Examples of Simpson's Paradox being resolved by choosing the aggregate data

Question

Most of the advice around resolving Simpson's paradox is that you can't decide whether the aggregate data or grouped data is most meaningful without more context.
However, most of the examples I've seen suggest that the grouping is a confounding factor, and that it is best to consider the groups.
For example in How to resolve Simpson's Paradox, discussing the classic kidney stones dataset, there is universal agreement that it makes more sense to consider the kidney stone size groups in the interpretation and choose treatment A.
I'm struggling to find or think of a good example where the grouping should be ignored.
Here's a scatter plot of the Simpson's Paradox dataset from R's datasauRus package, with linear regression trend lines.

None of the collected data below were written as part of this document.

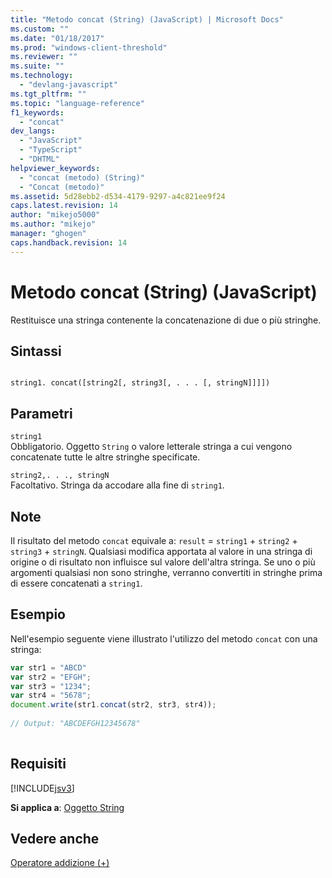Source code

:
 ```yaml
---
title: "Metodo concat (String) (JavaScript) | Microsoft Docs"
ms.custom: ""
ms.date: "01/18/2017"
ms.prod: "windows-client-threshold"
ms.reviewer: ""
ms.suite: ""
ms.technology: 
  - "devlang-javascript"
ms.tgt_pltfrm: ""
ms.topic: "language-reference"
f1_keywords: 
  - "concat"
dev_langs: 
  - "JavaScript"
  - "TypeScript"
  - "DHTML"
helpviewer_keywords: 
  - "concat (metodo) (String)"
  - "Concat (metodo)"
ms.assetid: 5d28ebb2-d534-4179-9297-a4c821ee9f24
caps.latest.revision: 14
author: "mikejo5000"
ms.author: "mikejo"
manager: "ghogen"
caps.handback.revision: 14
---
```

# Metodo concat (String) (JavaScript)
Restituisce una stringa contenente la concatenazione di due o più stringhe.  
  
## Sintassi  
  
```  
  
string1. concat([string2[, string3[, . . . [, stringN]]]])  
```  
  
## Parametri  
 `string1`  
 Obbligatorio.  Oggetto `String` o valore letterale stringa a cui vengono concatenate tutte le altre stringhe specificate.  
  
 `string2,. . ., stringN`  
 Facoltativo.  Stringa da accodare alla fine di `string1`.  
  
## Note  
 Il risultato del metodo `concat` equivale a: `result` \= `string1` \+ `string2` \+ `string3` \+ `stringN`.  Qualsiasi modifica apportata al valore in una stringa di origine o di risultato non influisce sul valore dell'altra stringa.  Se uno o più argomenti qualsiasi non sono stringhe, verranno convertiti in stringhe prima di essere concatenati a `string1`.  
  
## Esempio  
 Nell'esempio seguente viene illustrato l'utilizzo del metodo `concat` con una stringa:  
  
```javascript  
var str1 = "ABCD"  
var str2 = "EFGH";  
var str3 = "1234";  
var str4 = "5678";  
document.write(str1.concat(str2, str3, str4));  
  
// Output: "ABCDEFGH12345678"  
  
```  
  
## Requisiti  
 [!INCLUDE[jsv3](../../javascript/reference/includes/jsv3-md.md)]  
  
 **Si applica a**: [Oggetto String](../../javascript/reference/string-object-javascript.md)  
  
## Vedere anche  
 [Operatore addizione \(\+\)](../../javascript/reference/addition-operator-decrement-javascript.md)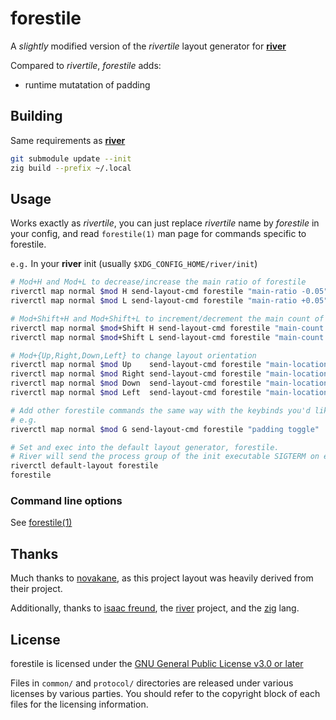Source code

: # forestile

A _slightly_ modified version of the _rivertile_ layout generator for
**[river]**

Compared to _rivertile_, _forestile_ adds:
- runtime mutatation of padding

## Building

Same requirements as **[river]**

```sh
git submodule update --init
zig build --prefix ~/.local
```

## Usage

Works exactly as _rivertile_, you can just replace _rivertile_ name by
_forestile_ in your config, and read `forestile(1)` man page for commands
specific to forestile.

`e.g.` In your **river** init (usually `$XDG_CONFIG_HOME/river/init`)

```sh
# Mod+H and Mod+L to decrease/increase the main ratio of forestile
riverctl map normal $mod H send-layout-cmd forestile "main-ratio -0.05"
riverctl map normal $mod L send-layout-cmd forestile "main-ratio +0.05"

# Mod+Shift+H and Mod+Shift+L to increment/decrement the main count of forestile
riverctl map normal $mod+Shift H send-layout-cmd forestile "main-count +1"
riverctl map normal $mod+Shift L send-layout-cmd forestile "main-count -1"

# Mod+{Up,Right,Down,Left} to change layout orientation
riverctl map normal $mod Up    send-layout-cmd forestile "main-location top"
riverctl map normal $mod Right send-layout-cmd forestile "main-location right"
riverctl map normal $mod Down  send-layout-cmd forestile "main-location bottom"
riverctl map normal $mod Left  send-layout-cmd forestile "main-location left"

# Add other forestile commands the same way with the keybinds you'd like.
# e.g.
riverctl map normal $mod G send-layout-cmd forestile "padding toggle"

# Set and exec into the default layout generator, forestile.
# River will send the process group of the init executable SIGTERM on exit.
riverctl default-layout forestile
forestile
```

### Command line options
See [forestile(1)](doc/forestile.md)

## Thanks

Much thanks to [novakane](https://sr.ht/~novakane/rivercarro/), as this project layout was heavily derived from their project.

Additionally, thanks to [isaac freund], the [river] project, and the [zig] lang.

## License

forestile is licensed under the [GNU General Public License v3.0 or later](LICENSE)

Files in `common/` and `protocol/` directories are released under various
licenses by various parties. You should refer to the copyright block of each
files for the licensing information.

[river]: https://github.com/ifreund/river
[zig]: https://ziglang.org/download/
[isaac freund]: https://github.com/ifreund
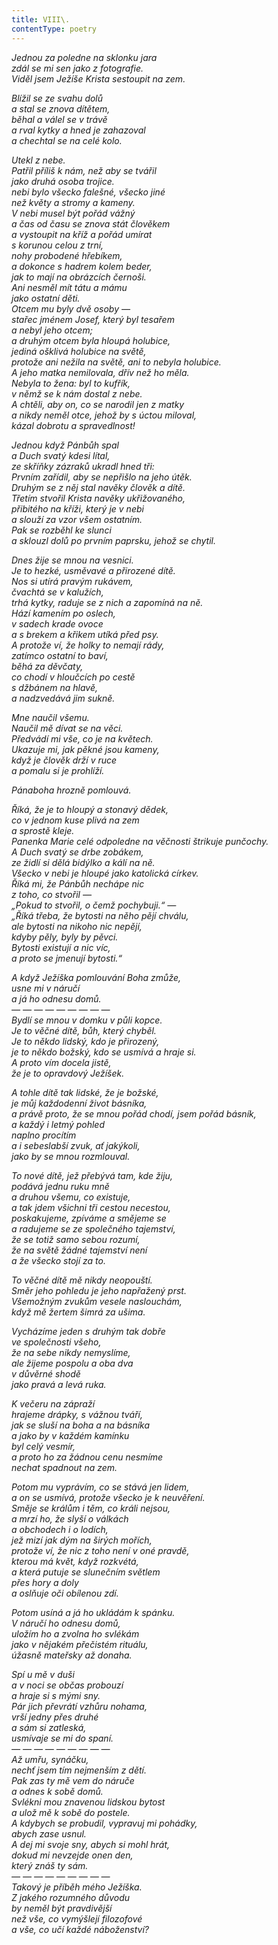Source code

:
 ```yaml
---
title: VIII\.
contentType: poetry
---
```


<section>

_Jednou za poledne na sklonku jara  
zdál se mi sen jako z fotografie.  
Viděl jsem Ježíše Krista sestoupit na zem._

</section>

<section>

_Blížil se ze svahu dolů  
a stal se znova dítětem,  
běhal a válel se v trávě  
a rval kytky a hned je zahazoval  
a chechtal se na celé kolo._

</section>

<section>

_Utekl z nebe.  
Patřil příliš k nám, než aby se tvářil  
jako druhá osoba trojice.  
nebi bylo všecko falešné, všecko jiné  
než květy a stromy a kameny.  
V nebi musel být pořád vážný  
a čas od času se znova stát člověkem  
a vystoupit na kříž a pořád umírat  
s korunou celou z trní,  
nohy probodené hřebíkem,  
a dokonce s hadrem kolem beder,  
jak to mají na obrázcích černoši.  
Ani nesměl mít tátu a mámu  
jako ostatní děti.  
Otcem mu byly dvě osoby —  
stařec jménem Josef, který byl tesařem  
a nebyl jeho otcem;  
a druhým otcem byla hloupá holubice,  
jediná ošklivá holubice na světě,  
protože ani nežila na světě, ani to nebyla holubice.  
A jeho matka nemilovala, dřív než ho měla.  
Nebyla to žena: byl to kufřík,  
v němž se k nám dostal z nebe.  
A chtěli, aby on, co se narodil jen z matky  
a nikdy neměl otce, jehož by s úctou miloval,  
kázal dobrotu a spravedlnost!_

</section>

<section>

_Jednou když Pánbůh spal  
a Duch svatý kdesi lítal,  
ze skříňky zázraků ukradl hned tři:  
Prvním zařídil, aby se nepřišlo na jeho útěk.  
Druhým se z něj stal navěky člověk a dítě.  
Třetím stvořil Krista navěky ukřižovaného,  
přibitého na kříži, který je v nebi  
a slouží za vzor všem ostatním.  
Pak se rozběhl ke slunci  
a sklouzl dolů po prvním paprsku, jehož se chytil._

</section>

<section>

_Dnes žije se mnou na vesnici.  
Je to hezké, usměvavé a přirozené dítě.  
Nos si utírá pravým rukávem,  
čvachtá se v kalužích,  
trhá kytky, raduje se z nich a zapomíná na ně.  
Hází kamením po oslech,  
v sadech krade ovoce  
a s brekem a křikem utíká před psy.  
A protože ví, že holky to nemají rády,  
zatímco ostatní to baví,  
běhá za děvčaty,  
co chodí v hloučcích po cestě  
s džbánem na hlavě,  
a nadzvedává jim sukně._

</section>

<section>

_Mne naučil všemu.  
Naučil mě dívat se na věci.  
Předvádí mi vše, co je na květech.  
Ukazuje mi, jak pěkné jsou kameny,  
když je člověk drží v ruce  
a pomalu si je prohlíží._

</section>

<section>

_Pánaboha hrozně pomlouvá._

</section>

<section>

_Říká, že je to hloupý a stonavý dědek,  
co v jednom kuse plivá na zem  
a sprostě kleje.  
Panenka Marie celé odpoledne na věčnosti štrikuje punčochy.  
A Duch svatý se drbe zobákem,  
ze židlí si dělá bidýlko a kálí na ně.  
Všecko v nebi je hloupé jako katolická církev.  
Říká mi, že Pánbůh nechápe nic  
z toho, co stvořil —  
„Pokud to stvořil, o čemž pochybuji.“ —  
„Říká třeba, že bytosti na něho pějí chválu,  
ale bytosti na nikoho nic nepějí,  
kdyby pěly, byly by pěvci.  
Bytosti existují a nic víc,  
a proto se jmenují bytosti.“_

</section>

<section>

_A když Ježíška pomlouvání Boha zmůže,  
usne mi v náručí  
a já ho odnesu domů.  
— — — — — — — — —  
Bydlí se mnou v domku v půli kopce.  
Je to věčné dítě, bůh, který chyběl.  
Je to někdo lidský, kdo je přirozený,  
je to někdo božský, kdo se usmívá a hraje si.  
A proto vím docela jistě,  
že je to opravdový Ježíšek._

</section>

<section>

_A tohle dítě tak lidské, že je božské,  
je můj každodenní život básníka,  
a právě proto, že se mnou pořád chodí, jsem pořád básník,  
a každý i letmý pohled  
naplno procítím  
a i sebeslabší zvuk, ať jakýkoli,  
jako by se mnou rozmlouval._

</section>

<section>

_To nové dítě, jež přebývá tam, kde žiju,  
podává jednu ruku mně  
a druhou všemu, co existuje,  
a tak jdem všichni tři cestou necestou,  
poskakujeme, zpíváme a smějeme se  
a radujeme se ze společného tajemství,  
že se totiž samo sebou rozumí,  
že na světě žádné tajemství není  
a že všecko stojí za to._

</section>

<section>

_To věčné dítě mě nikdy neopouští.  
Směr jeho pohledu je jeho napřažený prst.  
Všemožným zvukům vesele naslouchám,  
když mě žertem šimrá za ušima._

</section>

<section>

_Vycházíme jeden s druhým tak dobře  
ve společnosti všeho,  
že na sebe nikdy nemyslíme,  
ale žijeme pospolu a oba dva  
v důvěrné shodě  
jako pravá a levá ruka._

</section>

<section>

_K večeru na zápraží  
hrajeme drápky, s vážnou tváří,  
jak se sluší na boha a na básníka  
a jako by v každém kamínku  
byl celý vesmír,  
a proto ho za žádnou cenu nesmíme  
nechat spadnout na zem._

</section>

<section>

_Potom mu vyprávím, co se stává jen lidem,  
a on se usmívá, protože všecko je k neuvěření.  
Směje se králům i těm, co králi nejsou,  
a mrzí ho, že slyší o válkách  
a obchodech i o lodích,  
jež mizí jak dým na širých mořích,  
protože ví, že nic z toho není v oné pravdě,  
kterou má květ, když rozkvétá,  
a která putuje se slunečním světlem  
přes hory a doly  
a oslňuje oči obílenou zdí._

</section>

<section>

_Potom usíná a já ho ukládám k spánku.  
V náručí ho odnesu domů,  
uložím ho a zvolna ho svlékám  
jako v nějakém přečistém rituálu,  
úžasně mateřsky až donaha._

</section>

<section>

_Spí u mě v duši  
a v noci se občas probouzí  
a hraje si s mými sny.  
Pár jich převrátí vzhůru nohama,  
vrší jedny přes druhé  
a sám si zatleská,  
usmívaje se mi do spaní.  
— — — — — — — — —  
Až umřu, synáčku,  
nechť jsem tím nejmenším z dětí.  
Pak zas ty mě vem do náruče  
a odnes k sobě domů.  
Svlékni mou znavenou lidskou bytost  
a ulož mě k sobě do postele.  
A kdybych se probudil, vypravuj mi pohádky,  
abych zase usnul.  
A dej mi svoje sny, abych si mohl hrát,  
dokud mi nevzejde onen den,  
který znáš ty sám.  
— — — — — — — — —  
Takový je příběh mého Ježíška.  
Z jakého rozumného důvodu  
by neměl být pravdivější  
než vše, co vymýšlejí filozofové  
a vše, co učí každé náboženství?_

</section>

I can easily think of labels for x, y, and group that would make this a dataset where modeling each group made the most sense. For example,

x: Hours spent watching TV per month
y: Test score
group: Age in years, where A to E are ages 11 to 16

In this case, modeling the whole dataset makes it look like it watching more TV is related to higher test scores. Modeling each group separately reveals that older kids score higher, but watching more TV is related to lower scores. That latter interpretation sounds more plausible to me.
I read Pearl, Judea. "Causal diagrams for empirical research." Biometrika 82.4 (1995): 669-688. and it contains a causal diagram where the suggestion is that you shouldn't condition on Z.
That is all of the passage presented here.